No começo da coluna, Nunes diz que não atribuiu ao jornalista Ruschel ‘algumas informações’ que foram aproveitadas em seu artigo sobre o ministro José Dirceu (Casa Civil) por ‘excesso de zelo’, com o objetivo de não prejudicar a sua ‘fonte’ (aspas minhas), que é profissional empregado no fundo de pensão da Itaipu Binacional. Há aí uma mentira e uma omissão. A mentira: não se tratou de um surripio de apenas ‘algumas informações’, mas de muitas informações novas que Ruschel publicou em crônica na imprensa de Curitiba sobre a vida clandestina que Dirceu teve em Cruzeiro do Oeste.

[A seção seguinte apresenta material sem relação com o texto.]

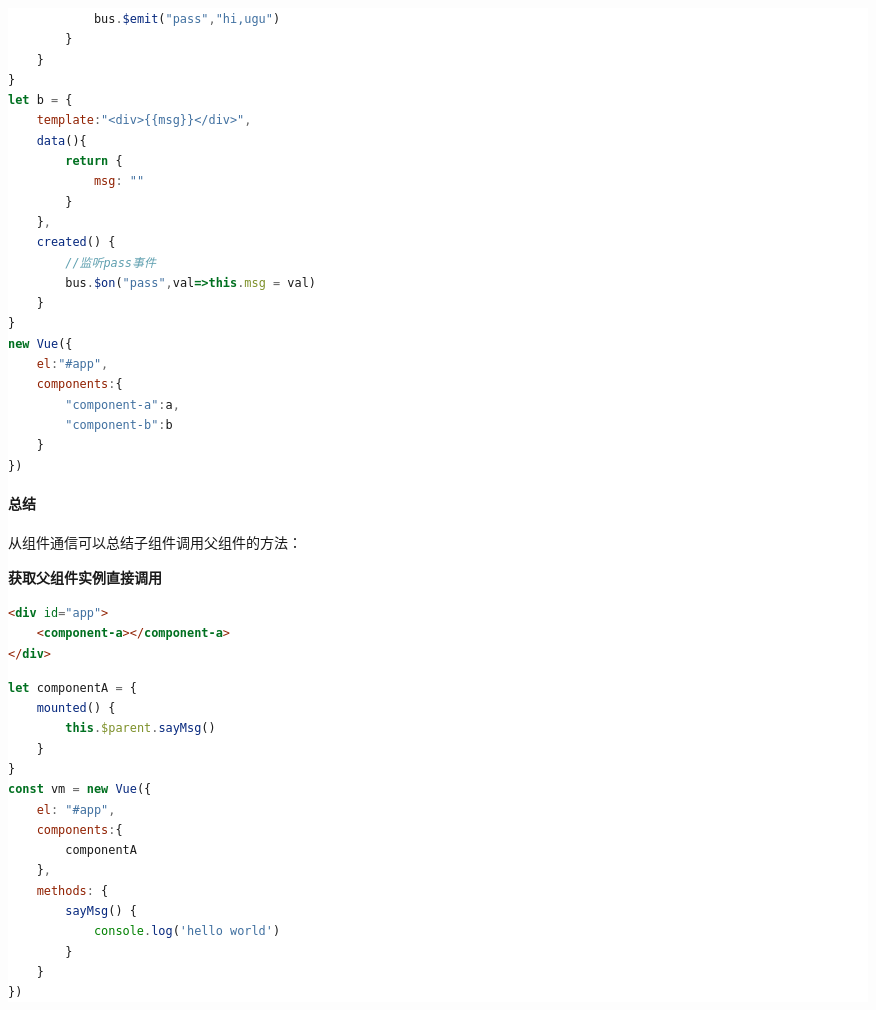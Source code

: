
 ```javascript
            bus.$emit("pass","hi,ugu")
        }
    }
}
let b = {
    template:"<div>{{msg}}</div>",
    data(){
        return {
            msg: ""
        }
    },
    created() {
        //监听pass事件
        bus.$on("pass",val=>this.msg = val)
    }
}
new Vue({
    el:"#app",
    components:{
        "component-a":a,
        "component-b":b
    }
})
```

#### 总结

从组件通信可以总结子组件调用父组件的方法：

**获取父组件实例直接调用**

```html
<div id="app">
	<component-a></component-a>
</div>
```

```javascript
let componentA = {
    mounted() {
        this.$parent.sayMsg()
    }		
}
const vm = new Vue({
    el: "#app",
    components:{
        componentA
    },
    methods: {
        sayMsg() {
            console.log('hello world')
        }
    }
})
```
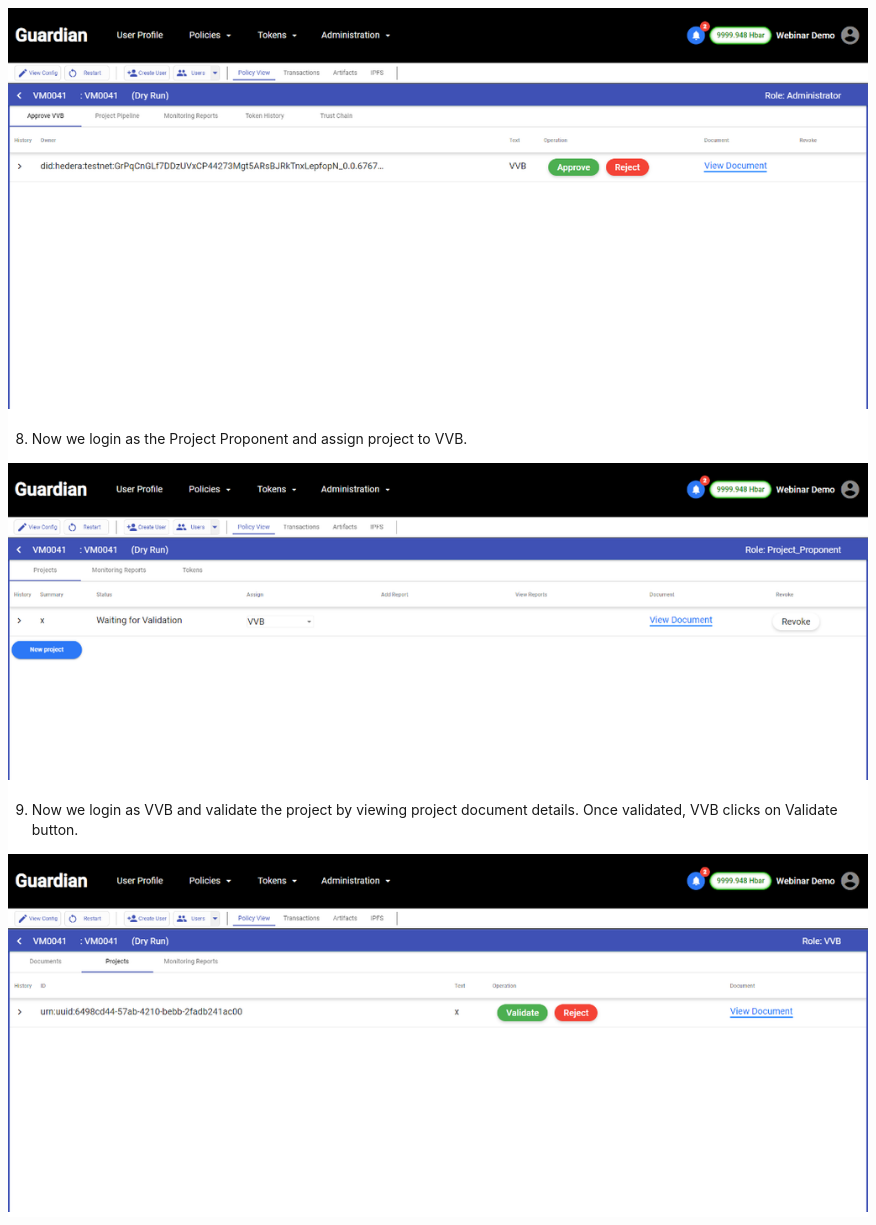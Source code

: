 ![](<../../../.gitbook/assets/9 (1) (1) (1) (1) (1) (1) (1).png>)

8. Now we login as the Project Proponent and assign project to VVB.

![](<../../../.gitbook/assets/10 (1) (1) (1) (1) (1) (1).png>)

9. Now we login as VVB and validate the project by viewing project document details. Once validated, VVB clicks on Validate button.

![](<../../../.gitbook/assets/11 (1) (1) (1) (1) (1) (1).png>)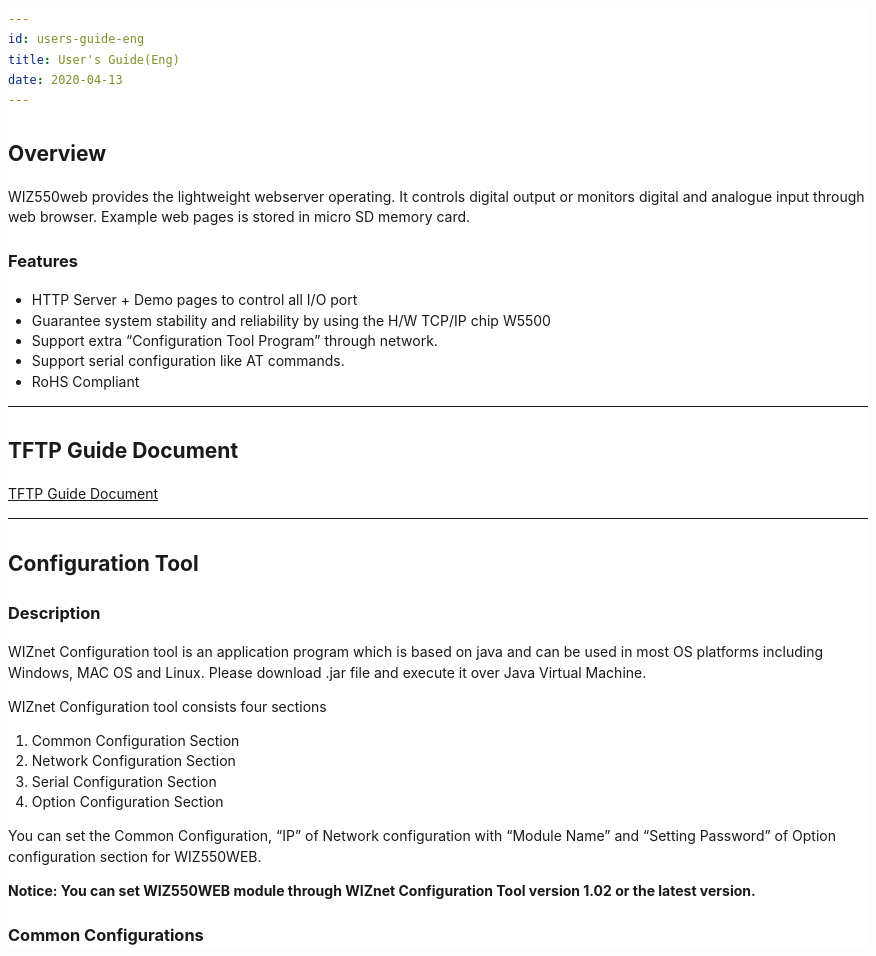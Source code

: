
 ```yaml
---
id: users-guide-eng
title: User's Guide(Eng)
date: 2020-04-13
---
```


## Overview
WIZ550web provides the lightweight webserver operating. It controls digital output or monitors digital and analogue input through web browser. Example web pages is stored in micro SD memory card.

### Features

 * HTTP Server + Demo pages to control all I/O port
 * Guarantee system stability and reliability by using the H/W TCP/IP chip W5500
 * Support extra “Configuration Tool Program” through network.
 * Support serial configuration like AT commands.
 * RoHS Compliant
 
---

## TFTP Guide Document

<a href="/img/products/wiz550web/wiz550webug_kr/wiz550web_tftp_guide.pdf" target="_blank">TFTP Guide Document</a>

---

## Configuration Tool

### Description

WIZnet Configuration tool is an application program which is based on java and can be used in most OS platforms including Windows, MAC OS and Linux. Please download .jar file and execute it over Java Virtual Machine.

WIZnet Configuration tool consists four sections

1) Common Configuration Section
2) Network Configuration Section
3) Serial Configuration Section
4) Option Configuration Section

You can set the Common Configuration, “IP” of Network configuration with “Module Name” and “Setting Password” of Option configuration section for WIZ550WEB.

**Notice: You can set WIZ550WEB module through WIZnet Configuration Tool version 1.02 or the latest version.**

### Common Configurations
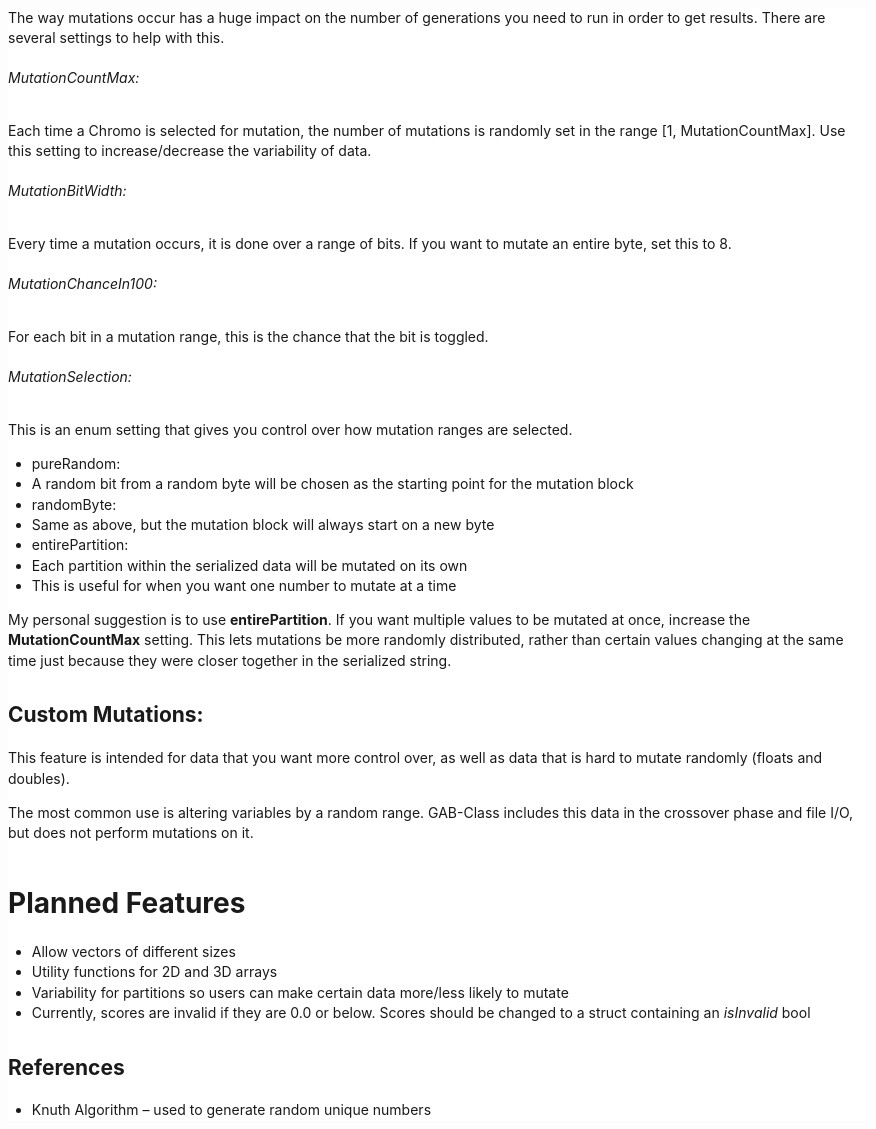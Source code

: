 The way mutations occur has a huge impact on the number of generations you need to run in order to get results. There are several settings to help with this.

###### MutationCountMax:
Each time a Chromo is selected for mutation, the number of mutations is randomly set in the range [1, MutationCountMax]. Use this setting to increase/decrease the variability of data.

###### MutationBitWidth:
Every time a mutation occurs, it is done over a range of bits. If you want to mutate an entire byte, set this to 8.

###### MutationChanceIn100:
For each bit in a mutation range, this is the chance that the bit is toggled.

###### MutationSelection:
This is an enum setting that gives you control over how mutation ranges are selected.
*	pureRandom:
  *	A random bit from a random byte will be chosen as the starting point for the mutation block 
*	randomByte:
  *	Same as above, but the mutation block will always start on a new byte
*	entirePartition:
  *	Each partition within the serialized data will be mutated on its own
  *	This is useful for when you want one number to mutate at a time

My personal suggestion is to use **entirePartition**. If you want multiple values to be mutated at once, increase the **MutationCountMax** setting. This lets mutations be more randomly distributed, rather than certain values changing at the same time just because they were closer together in the serialized string.

## Custom Mutations:
This feature is intended for data that you want more control over, as well as data that is hard to mutate randomly (floats and doubles).

The most common use is altering variables by a random range. GAB-Class includes this data in the crossover phase and file I/O, but does not perform mutations on it.



<a name = "plannedFeatures"/>

# Planned Features

* Allow vectors of different sizes
* Utility functions for 2D and 3D arrays
* Variability for partitions so users can make certain data more/less likely to mutate
* Currently, scores are invalid if they are 0.0 or below. Scores should be changed to a struct containing an *isInvalid* bool



<a name = "references"/>

## References

* Knuth Algorithm – used to generate random unique numbers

Isso faz lembrar o caso Jayson Blair.
A omissão: a crônica – na verdade, um testemunho, daí a riqueza de informações – foi publicada antes do surgimento do caso Waldomiro Diniz e é neutra (a rigor, é mais para o beneplácito) em relação à conduta de Dirceu, o que Nunes não diz. Não há portanto nenhum cabimento no ‘excesso de zelo’ quanto a uma possível retaliação.

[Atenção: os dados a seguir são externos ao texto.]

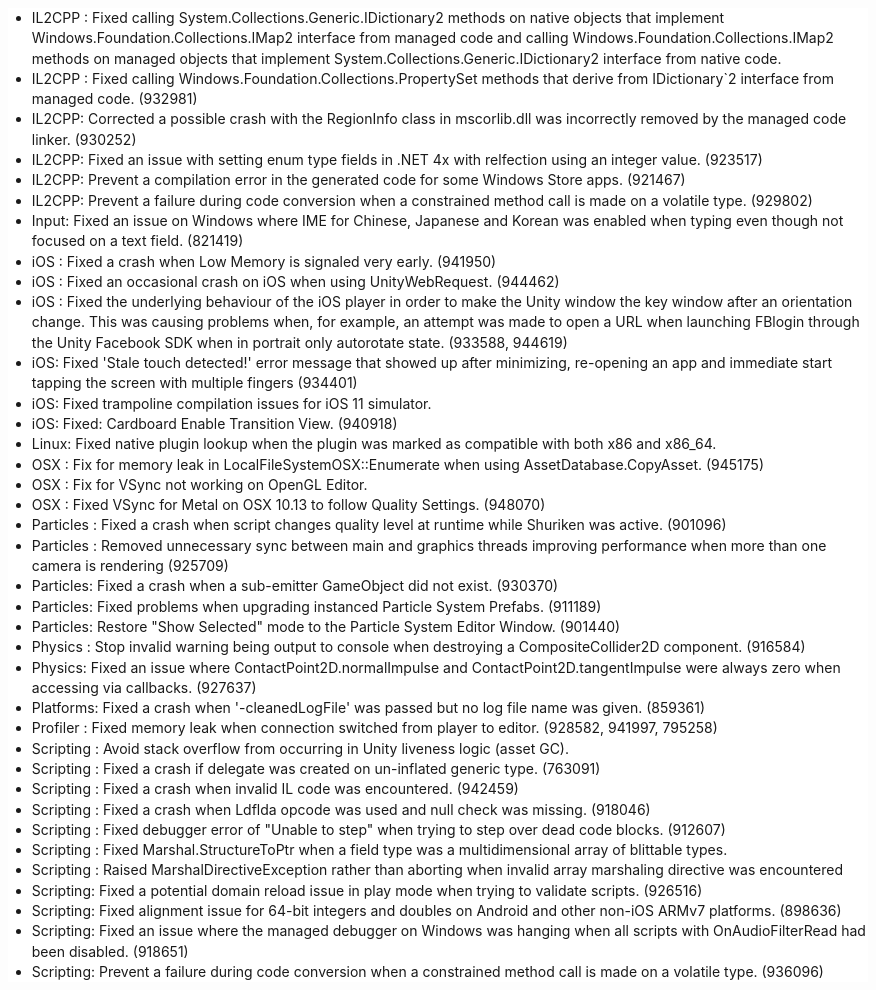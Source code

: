 -   IL2CPP : Fixed calling System.Collections.Generic.IDictionary2 methods on native objects that implement Windows.Foundation.Collections.IMap2 interface from managed code and calling Windows.Foundation.Collections.IMap2 methods on managed objects that implement System.Collections.Generic.IDictionary2 interface from native code.
-   IL2CPP : Fixed calling Windows.Foundation.Collections.PropertySet methods that derive from IDictionary\`2 interface from managed code. (932981)
-   IL2CPP: Corrected a possible crash with the RegionInfo class in mscorlib.dll was incorrectly removed by the managed code linker. (930252)
-   IL2CPP: Fixed an issue with setting enum type fields in .NET 4x with relfection using an integer value. (923517)
-   IL2CPP: Prevent a compilation error in the generated code for some Windows Store apps. (921467)
-   IL2CPP: Prevent a failure during code conversion when a constrained method call is made on a volatile type. (929802)
-   Input: Fixed an issue on Windows where IME for Chinese, Japanese and Korean was enabled when typing even though not focused on a text field. (821419)
-   iOS : Fixed a crash when Low Memory is signaled very early. (941950)
-   iOS : Fixed an occasional crash on iOS when using UnityWebRequest. (944462)
-   iOS : Fixed the underlying behaviour of the iOS player in order to make the Unity window the key window after an orientation change. This was causing problems when, for example, an attempt was made to open a URL when launching FBlogin through the Unity Facebook SDK when in portrait only autorotate state. (933588, 944619)
-   iOS: Fixed \'Stale touch detected!\' error message that showed up after minimizing, re-opening an app and immediate start tapping the screen with multiple fingers (934401)
-   iOS: Fixed trampoline compilation issues for iOS 11 simulator.
-   iOS: Fixed: Cardboard Enable Transition View. (940918)
-   Linux: Fixed native plugin lookup when the plugin was marked as compatible with both x86 and x86_64.
-   OSX : Fix for memory leak in LocalFileSystemOSX::Enumerate when using AssetDatabase.CopyAsset. (945175)
-   OSX : Fix for VSync not working on OpenGL Editor.
-   OSX : Fixed VSync for Metal on OSX 10.13 to follow Quality Settings. (948070)
-   Particles : Fixed a crash when script changes quality level at runtime while Shuriken was active. (901096)
-   Particles : Removed unnecessary sync between main and graphics threads improving performance when more than one camera is rendering (925709)
-   Particles: Fixed a crash when a sub-emitter GameObject did not exist. (930370)
-   Particles: Fixed problems when upgrading instanced Particle System Prefabs. (911189)
-   Particles: Restore \"Show Selected\" mode to the Particle System Editor Window. (901440)
-   Physics : Stop invalid warning being output to console when destroying a CompositeCollider2D component. (916584)
-   Physics: Fixed an issue where ContactPoint2D.normalImpulse and ContactPoint2D.tangentImpulse were always zero when accessing via callbacks. (927637)
-   Platforms: Fixed a crash when \'-cleanedLogFile\' was passed but no log file name was given. (859361)
-   Profiler : Fixed memory leak when connection switched from player to editor. (928582, 941997, 795258)
-   Scripting : Avoid stack overflow from occurring in Unity liveness logic (asset GC).
-   Scripting : Fixed a crash if delegate was created on un-inflated generic type. (763091)
-   Scripting : Fixed a crash when invalid IL code was encountered. (942459)
-   Scripting : Fixed a crash when Ldflda opcode was used and null check was missing. (918046)
-   Scripting : Fixed debugger error of \"Unable to step\" when trying to step over dead code blocks. (912607)
-   Scripting : Fixed Marshal.StructureToPtr when a field type was a multidimensional array of blittable types.
-   Scripting : Raised MarshalDirectiveException rather than aborting when invalid array marshaling directive was encountered
-   Scripting: Fixed a potential domain reload issue in play mode when trying to validate scripts. (926516)
-   Scripting: Fixed alignment issue for 64-bit integers and doubles on Android and other non-iOS ARMv7 platforms. (898636)
-   Scripting: Fixed an issue where the managed debugger on Windows was hanging when all scripts with OnAudioFilterRead had been disabled. (918651)
-   Scripting: Prevent a failure during code conversion when a constrained method call is made on a volatile type. (936096)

Também logo no início do seu – como direi? – esclarecimento, ele tenta desqualificar o conteúdo da botija ao afirmar que a crônica do jornalista de Curitiba não é ‘lá essas coisas, tanto na forma quanto no conteúdo’. Ora, se é assim, por que ele, com base no conteúdo da crônica, escreveu uma longa coluna, com 509 palavras?
Outra história
Em outro parágrafo, ao reforçar o desmerecimento a Ruschel, Nunes transcreve um trecho da crônica, com a maldosa advertência, antes, de um ‘sem correções’. Nunes não tem obrigação de corrigir os erros de português de Ruschel, agora seu desafeto, mas não deveria se arrogar porque também erra. O título da coluna deste domingo faz referência a um discurso de Dirceu, e é ‘Namorar com o perigo é isso aí’. O jornalista deveria saber que basta dizer ‘namorar’, o ‘com’ é desnecessário – erro que se repete no texto. Já que é para ser maldoso, afirmo que se ele prestasse a atenção no que Dirceu diz, e para isso bastaria ler ao menos o JB, onde trabalha, não cometeria tal desacerto.

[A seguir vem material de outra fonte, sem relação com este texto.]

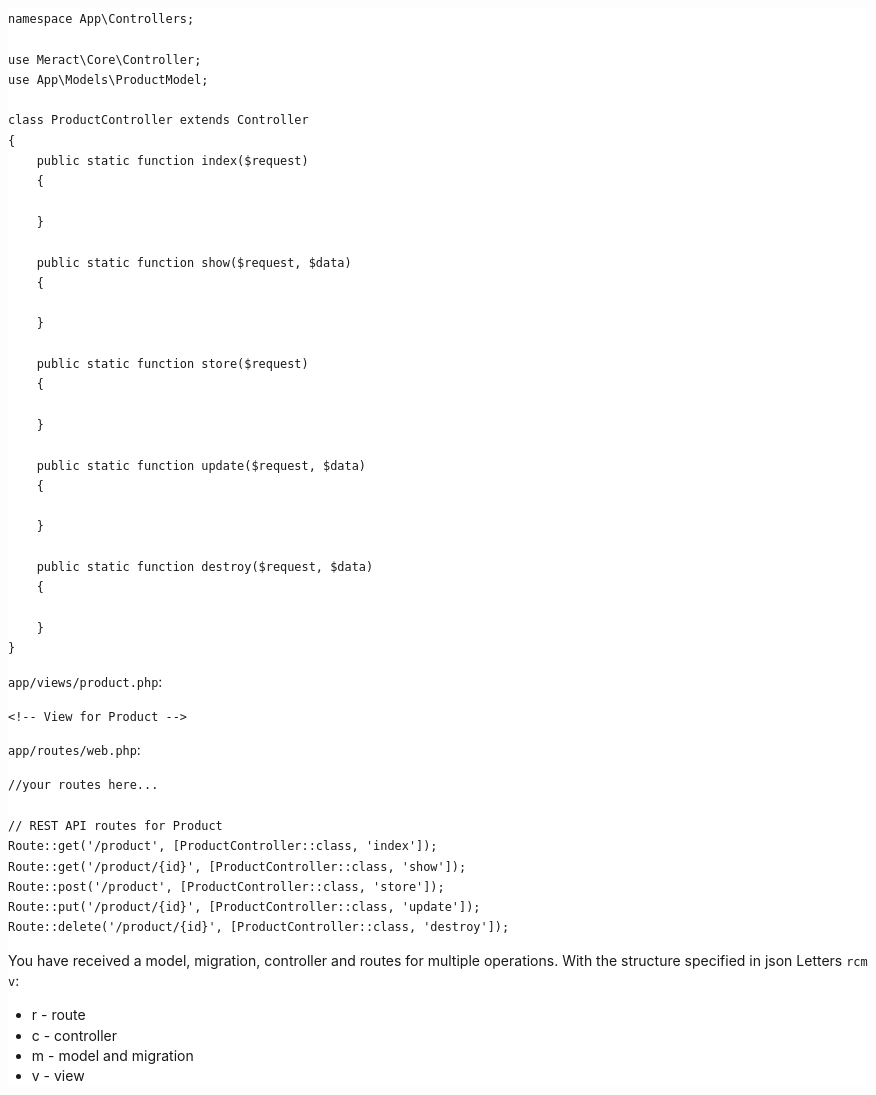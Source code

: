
 ```
namespace App\Controllers;

use Meract\Core\Controller;
use App\Models\ProductModel;

class ProductController extends Controller
{
    public static function index($request)
    {

    }

    public static function show($request, $data)
    {

    }

    public static function store($request)
    {

    }

    public static function update($request, $data)
    {

    }

    public static function destroy($request, $data)
    {

    }
}
```
`app/views/product.php`:
```
<!-- View for Product -->
```
`app/routes/web.php`:
```
//your routes here...

// REST API routes for Product
Route::get('/product', [ProductController::class, 'index']);
Route::get('/product/{id}', [ProductController::class, 'show']);
Route::post('/product', [ProductController::class, 'store']);
Route::put('/product/{id}', [ProductController::class, 'update']);
Route::delete('/product/{id}', [ProductController::class, 'destroy']);
```

You have received a model, migration, controller and routes for multiple operations. With the structure specified in json
Letters `rcmv`:
- r - route
- c - controller
- m - model and migration
- v - view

O massacre de Ruschel por Nunes vale-se também da dedução capciosa – uma covardia. O jornalista do JB deduz que Ruschel, só porque este reclamou a autoria do que lhe pertence, compactua com a decisão de Dirceu de ter deixado em Cruzeiro do Oeste sua mulher (‘uma jovem desinformada’) e seu filho (‘um bebê’) ao fim de sua clandestinidade. É uma empulhação, porque sobre isso o jornalista de Curitiba não dá nenhum indício.
Somente no último parágrafo Nunes poupa o cronista, e ataca Dirceu, o qual, quando líder universitário, segundo o jornalista do JB, namorou ‘com’ (sic) o perigo de nome Heloísa Helena, uma espiã infiltrada no movimento estudantil. ‘Dirceu caiu nessa.’
Nunes tem sido duro com Dirceu, e é o que se espera neste momento de todo cidadão, mas lhe falta agilidade mental para combater o governo que abriga um ministro suspeito de envolvimento com o crime organizado. Ao lembrar que Dirceu foi bobão ao deixar aproximar-se pela espiã, ele corre o risco de endossar a tese governista de que o petista, também agora, foi ingênuo ao colocar Waldomiro Diniz na sala ao lado da sua, no Palácio do Planalto. E a história pode não ser bem essa. Diante do exposto, bobão mesmo, a partir de agora, é o leitor de Nunes. Pobre leitor!